Introduce the concept of identity domains to s390-iommu, which relies on
the bus_dma_region to offset identity mappings to the start of the DMA
aperture advertized by CLP.
Signed-off-by: Matthew Rosato <mjrosato@linux.ibm.com>
---
arch/s390/pci/pci.c | 6 ++-
drivers/iommu/s390-iommu.c | 95 +++++++++++++++++++++++++++++---------
2 files changed, 76 insertions(+), 25 deletions(-)

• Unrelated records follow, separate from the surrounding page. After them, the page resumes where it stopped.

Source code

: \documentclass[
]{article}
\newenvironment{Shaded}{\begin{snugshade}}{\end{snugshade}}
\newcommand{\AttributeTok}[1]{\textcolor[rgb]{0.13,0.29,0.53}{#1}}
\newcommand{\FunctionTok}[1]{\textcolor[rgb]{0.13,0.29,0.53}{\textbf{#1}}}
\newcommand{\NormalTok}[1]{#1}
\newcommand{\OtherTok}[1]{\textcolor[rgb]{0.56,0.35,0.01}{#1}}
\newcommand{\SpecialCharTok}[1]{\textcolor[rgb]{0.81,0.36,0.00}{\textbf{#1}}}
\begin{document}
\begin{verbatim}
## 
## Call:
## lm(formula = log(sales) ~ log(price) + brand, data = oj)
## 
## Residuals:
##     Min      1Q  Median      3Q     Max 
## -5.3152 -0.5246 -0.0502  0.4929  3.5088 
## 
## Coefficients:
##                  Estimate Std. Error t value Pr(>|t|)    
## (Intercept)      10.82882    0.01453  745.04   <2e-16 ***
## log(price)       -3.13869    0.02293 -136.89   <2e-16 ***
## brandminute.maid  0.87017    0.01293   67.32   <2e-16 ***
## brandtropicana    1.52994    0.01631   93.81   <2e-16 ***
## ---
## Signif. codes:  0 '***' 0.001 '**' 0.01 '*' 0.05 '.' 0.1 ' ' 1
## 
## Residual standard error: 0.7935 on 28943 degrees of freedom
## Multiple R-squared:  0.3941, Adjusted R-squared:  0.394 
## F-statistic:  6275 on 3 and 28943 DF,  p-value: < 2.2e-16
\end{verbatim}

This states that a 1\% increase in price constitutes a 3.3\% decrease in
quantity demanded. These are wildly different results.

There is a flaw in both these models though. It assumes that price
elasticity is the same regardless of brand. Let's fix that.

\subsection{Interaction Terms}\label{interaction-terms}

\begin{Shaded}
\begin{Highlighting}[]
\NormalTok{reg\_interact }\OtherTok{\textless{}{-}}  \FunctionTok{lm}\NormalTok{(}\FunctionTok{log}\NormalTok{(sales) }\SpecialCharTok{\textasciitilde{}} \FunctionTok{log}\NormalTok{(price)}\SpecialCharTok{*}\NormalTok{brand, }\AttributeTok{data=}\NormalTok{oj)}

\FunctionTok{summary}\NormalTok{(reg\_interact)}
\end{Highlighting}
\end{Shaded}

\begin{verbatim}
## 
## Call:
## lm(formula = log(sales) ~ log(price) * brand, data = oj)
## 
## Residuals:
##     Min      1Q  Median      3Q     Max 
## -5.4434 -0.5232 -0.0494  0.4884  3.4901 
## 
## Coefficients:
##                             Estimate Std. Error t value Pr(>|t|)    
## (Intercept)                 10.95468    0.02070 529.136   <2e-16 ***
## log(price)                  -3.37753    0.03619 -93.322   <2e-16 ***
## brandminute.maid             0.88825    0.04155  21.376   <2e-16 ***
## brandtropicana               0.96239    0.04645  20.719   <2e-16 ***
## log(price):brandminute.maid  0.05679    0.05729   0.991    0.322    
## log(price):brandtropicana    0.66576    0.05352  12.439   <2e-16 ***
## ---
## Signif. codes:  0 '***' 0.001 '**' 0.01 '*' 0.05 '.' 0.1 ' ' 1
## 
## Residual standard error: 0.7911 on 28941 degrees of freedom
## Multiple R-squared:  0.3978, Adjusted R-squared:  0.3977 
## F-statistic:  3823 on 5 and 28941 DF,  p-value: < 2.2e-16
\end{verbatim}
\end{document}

diff --git a/arch/s390/pci/pci.c b/arch/s390/pci/pci.c
index 88f72745fa59..758b23331754 100644
--- a/arch/s390/pci/pci.c
+++ b/arch/s390/pci/pci.c
@@ -124,14 +124,16 @@ int zpci_register_ioat(struct zpci_dev *zdev, u8 dmaas,
struct zpci_fib fib = {0};
u8 cc;
- WARN_ON_ONCE(iota & 0x3fff);
fib.pba = base;
/* Work around off by one in ISM virt device */
if (zdev->pft == PCI_FUNC_TYPE_ISM && limit > base)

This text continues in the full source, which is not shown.